Времена Санаи тоже были неспокойны. В этих пределах всегда шли войны. Империю Газневидов трепали Гуриды, набравшиеся сил в центральных областях Афганистана.
История не только обжигает, но и охлаждает. Поэзия дает ей другое измерение.
Поэму Санаи я так и не отыскал, но все-таки побывал по ту сторону дувала: прочитал несколько отрывков стихотворных и в прозаическом изложении.
Вот теперь и кажется, что я был тем парнем в просоленном хэбэ, спрыгнувшим за абрикосами газнийского сада.
И я помню эти яркие строки: «Тело – всего лишь почва, а сердце – цветущий сад».
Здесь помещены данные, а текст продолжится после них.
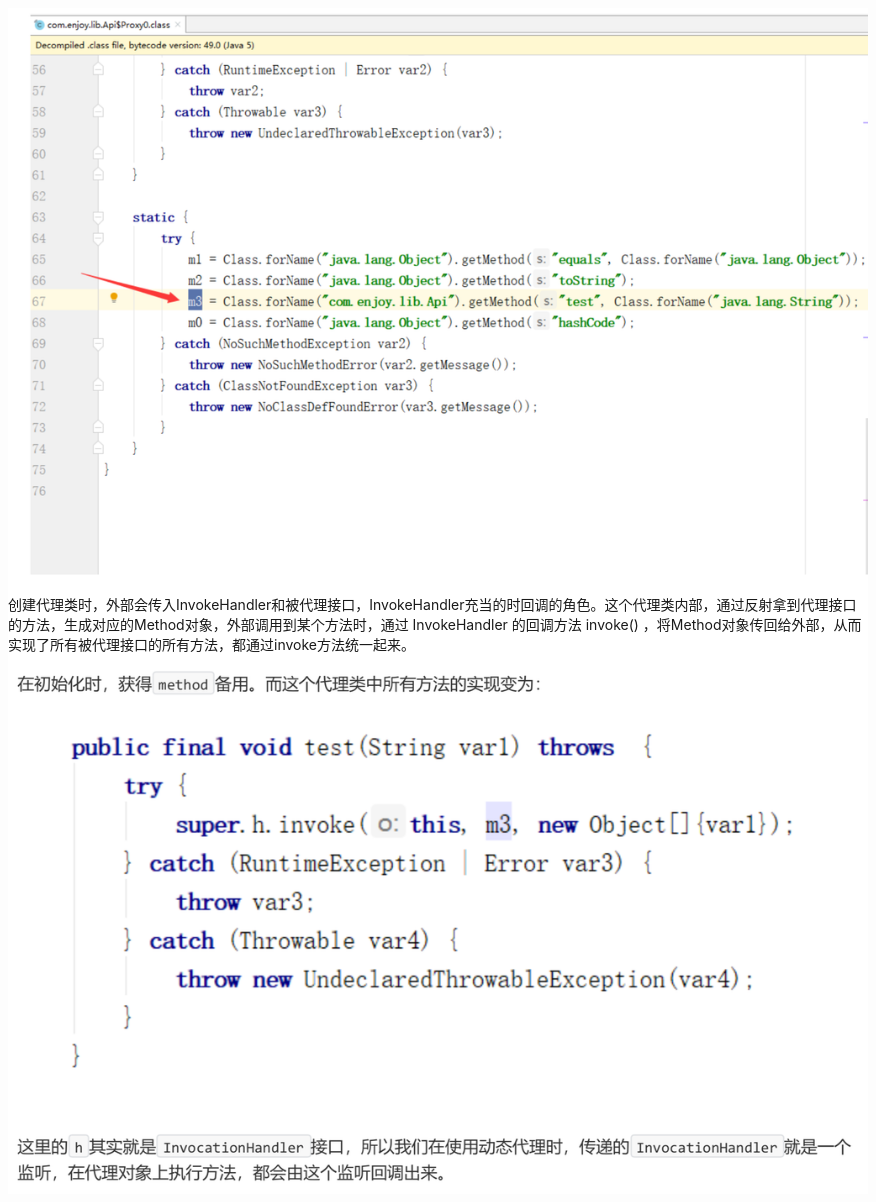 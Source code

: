 ![image-20200907222752016](./images/image-20200907222752016.png)

创建代理类时，外部会传入InvokeHandler和被代理接口，InvokeHandler充当的时回调的角色。这个代理类内部，通过反射拿到代理接口的方法，生成对应的Method对象，外部调用到某个方法时，通过 InvokeHandler 的回调方法 invoke() ，将Method对象传回给外部，从而实现了所有被代理接口的所有方法，都通过invoke方法统一起来。



![image-20200907222948287](./images/image-20200907222948287.png)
Заставить сердце цвести, очистить его как зеркало в пути, чтобы оно и вело темное тело, – в этом, как я понял, главная мысль Санаи.
Григорий Сковорода перевел трактат Плутарха «О спокойствии души» под названием «Толкование из Плутарха о тишине сердца», одним этим объясняя, что кроется под понятием сердца для мудрецов с давних времен. У даосов сердце – вместилище ума. А древние египтяне различали в человеке душу, дух и сокровенную сущность в его сердце. В русской традиции существует целая «философия сердца». В сердце вся ценность и вечность личности, говорит один из представителей этого направления Вышеславцев. И он же уточняет, что сердце более непроницаемо, таинственно, чем душа, сознание. И движется в своем поиске глубже, с удивлением заключая, что непроницаемо сердце не только для чужого взора, но и для собственного. «Здесь лежит истинная красота…» И это последнее замечание русского философа из двадцатого века откликается эхом на строки суфийского поэта, написанные сотнями лет раньше.
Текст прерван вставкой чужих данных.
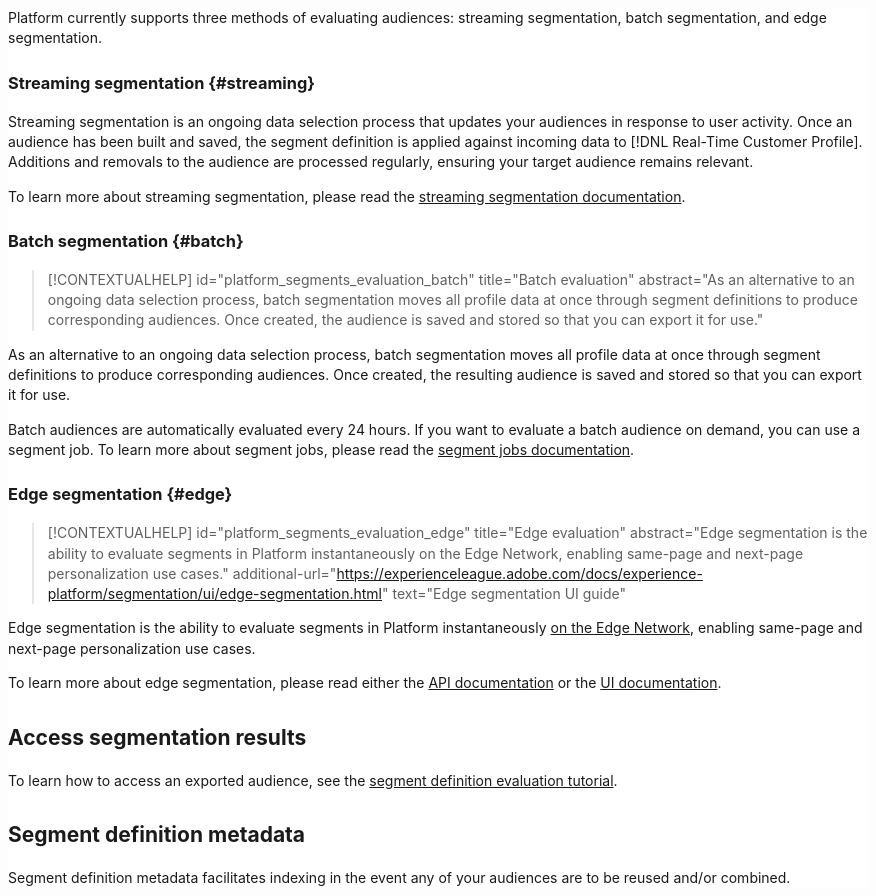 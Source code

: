 Platform currently supports three methods of evaluating audiences: streaming segmentation, batch segmentation, and edge segmentation.

### Streaming segmentation {#streaming}

Streaming segmentation is an ongoing data selection process that updates your audiences in response to user activity. Once an audience has been built and saved, the segment definition is applied against incoming data to [!DNL Real-Time Customer Profile]. Additions and removals to the audience are processed regularly, ensuring your target audience remains relevant. 

To learn more about streaming segmentation, please read the [streaming segmentation documentation](./methods/streaming-segmentation.md).

### Batch segmentation {#batch}

>[!CONTEXTUALHELP]
>id="platform_segments_evaluation_batch"
>title="Batch evaluation"
>abstract="As an alternative to an ongoing data selection process, batch segmentation moves all profile data at once through segment definitions to produce corresponding audiences. Once created, the audience is saved and stored so that you can export it for use."

As an alternative to an ongoing data selection process, batch segmentation moves all profile data at once through segment definitions to produce corresponding audiences. Once created, the resulting audience is saved and stored so that you can export it for use. 

Batch audiences are automatically evaluated every 24 hours. If you want to evaluate a batch audience on demand, you can use a segment job. To learn more about segment jobs, please read the [segment jobs documentation](./api/segment-jobs.md).

### Edge segmentation {#edge}

>[!CONTEXTUALHELP]
>id="platform_segments_evaluation_edge"
>title="Edge evaluation"
>abstract="Edge segmentation is the ability to evaluate segments in Platform instantaneously on the Edge Network, enabling same-page and next-page personalization use cases."
>additional-url="https://experienceleague.adobe.com/docs/experience-platform/segmentation/ui/edge-segmentation.html" text="Edge segmentation UI guide"

Edge segmentation is the ability to evaluate segments in Platform instantaneously [on the Edge Network](../web-sdk/home.md), enabling same-page and next-page personalization use cases. 

To learn more about edge segmentation, please read either the [API documentation](./methods/edge-segmentation.md) or the [UI documentation](./methods/edge-segmentation.md).

## Access segmentation results

To learn how to access an exported audience, see the [segment definition evaluation tutorial](./tutorials/evaluate-a-segment.md).
  
## Segment definition metadata

Segment definition metadata facilitates indexing in the event any of your audiences are to be reused and/or combined.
На мгновение внешнюю тишину покинутой деревенской местности я ощутил как внутреннюю.
Но мысли о фотографии, мелкая суетливость, которой я заразился, отвлекли меня. Королек все сидел на сухом суку, сомкнув крылья. И я решил посветить на него фонариком. Посветил, да королек не обманулся и даже не пошевелил усиками. Обманный свет не грел его. Здесь чудилась какая-то аллегория, метафора. Мои усилия были ничтожны, жалки. Как и вся эта затея передать вкус и дух местности? Зачем?
Еще в первых походах здесь мы задумали написать обо всем книгу с фотографиями и стихами. И вот прошло тридцать с лишком лет, дочь подарила мне фотоаппарат, я попробовал снимать, внезапно увлекся, купил на премию за лучший рассказ уже другой фотоаппарат… И подумал, что в этой точке все сходится и надо исполнить юношеский обет.
Праздный вопрос «зачем?». И зряшные сомнения. Ты либо делаешь что-то, либо нет. И если продолжаешь делать, значит, на это достает желания и сил. И надо не покладать рук, как говаривали в старину, пока длится время твоего дела. В осеннем саду мне казалось, что оно настало, время этой книги.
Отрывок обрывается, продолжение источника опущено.